The Cincinnati Police Department (CPD) understood the importance of having video surveillance and other advanced security technologies to keep its citizens safe; investing in its first Security Center Omnicast™ in 2008. Over time, the benefits of the video management system prompted the CPD to expand their Omnicast system to fire districts. Since then, they have been expanding their citywide surveillance efforts and enhancing collaboration between departments to keep communities safe.
“By no means does the VMS take the place of the police officers, but it gives us the ability to view more areas. Omnicast allows us to see what’s happening in real-time and respond efficiently.”
Barry Whitton, Computer Systems Analyst, Technology and Systems Section, Cincinnati Police Department
Today, the City of Cincinnati has close to 200 cameras spread throughout five city districts which are all managed from the Genetec Omnicast video surveillance system. Having the ability to instantly playback video directly from the live video frame during an emergency, has been the most impactful time-saving feature for the CPD Real Time Crime Center (RTCC), whose officers handle all investigations.

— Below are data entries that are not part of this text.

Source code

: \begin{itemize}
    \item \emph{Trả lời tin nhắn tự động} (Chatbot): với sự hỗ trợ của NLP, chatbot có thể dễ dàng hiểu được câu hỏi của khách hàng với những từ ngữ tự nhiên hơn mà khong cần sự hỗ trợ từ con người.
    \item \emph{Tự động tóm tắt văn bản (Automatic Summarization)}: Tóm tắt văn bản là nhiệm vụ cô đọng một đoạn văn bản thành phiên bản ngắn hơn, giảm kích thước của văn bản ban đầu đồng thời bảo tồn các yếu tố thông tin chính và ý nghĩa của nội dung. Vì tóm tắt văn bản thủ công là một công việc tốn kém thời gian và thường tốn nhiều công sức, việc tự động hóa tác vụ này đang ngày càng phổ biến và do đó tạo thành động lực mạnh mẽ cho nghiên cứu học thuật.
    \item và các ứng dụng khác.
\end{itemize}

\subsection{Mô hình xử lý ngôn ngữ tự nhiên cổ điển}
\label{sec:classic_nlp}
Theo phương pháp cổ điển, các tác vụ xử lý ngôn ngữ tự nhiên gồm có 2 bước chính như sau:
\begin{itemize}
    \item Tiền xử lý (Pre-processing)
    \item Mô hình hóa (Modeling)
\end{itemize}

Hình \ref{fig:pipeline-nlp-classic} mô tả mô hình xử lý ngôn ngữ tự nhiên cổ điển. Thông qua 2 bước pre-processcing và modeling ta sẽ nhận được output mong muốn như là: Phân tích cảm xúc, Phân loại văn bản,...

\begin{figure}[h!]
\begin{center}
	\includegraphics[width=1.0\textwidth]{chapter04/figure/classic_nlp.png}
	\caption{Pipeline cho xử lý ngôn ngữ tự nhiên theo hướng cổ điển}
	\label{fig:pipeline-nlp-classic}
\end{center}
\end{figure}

Beyond the RTCC, other Cincinnati city departments such as the 911 Dispatch Center and the Emergency Operations Center (EOC) and maritime entities have access to the system. Operationally, even the Cincinnati Public Works and Traffic Engineering Departments are using the system to monitor weather conditions on city thoroughfares, spot hazardous debris on roadways and monitor major roadway construction projects.
Collaborating with other agencies
The CPD has partnerships with various city agencies. One of them is the Cincinnati Metropolitan Housing Authority who provides permission-based access to systems which monitor their properties.
Speedy response and investigations
If there’s an incident, RTCC operators can view real-time video and then see what happened only moments before. Then, it’s a few more mouse clicks to bookmark and protect the video.
In-the-field mobile viewing
The CPD uses the mobile app to monitor covert investigations, “so they can be watching live video right around the corner from the operation, and react quickly when necessary,” explained Whitton.
Secure system access
The City of Cincinnati set up strict user privileges and audit reporting to ensure that only those with permission access certain cameras and system functionalities.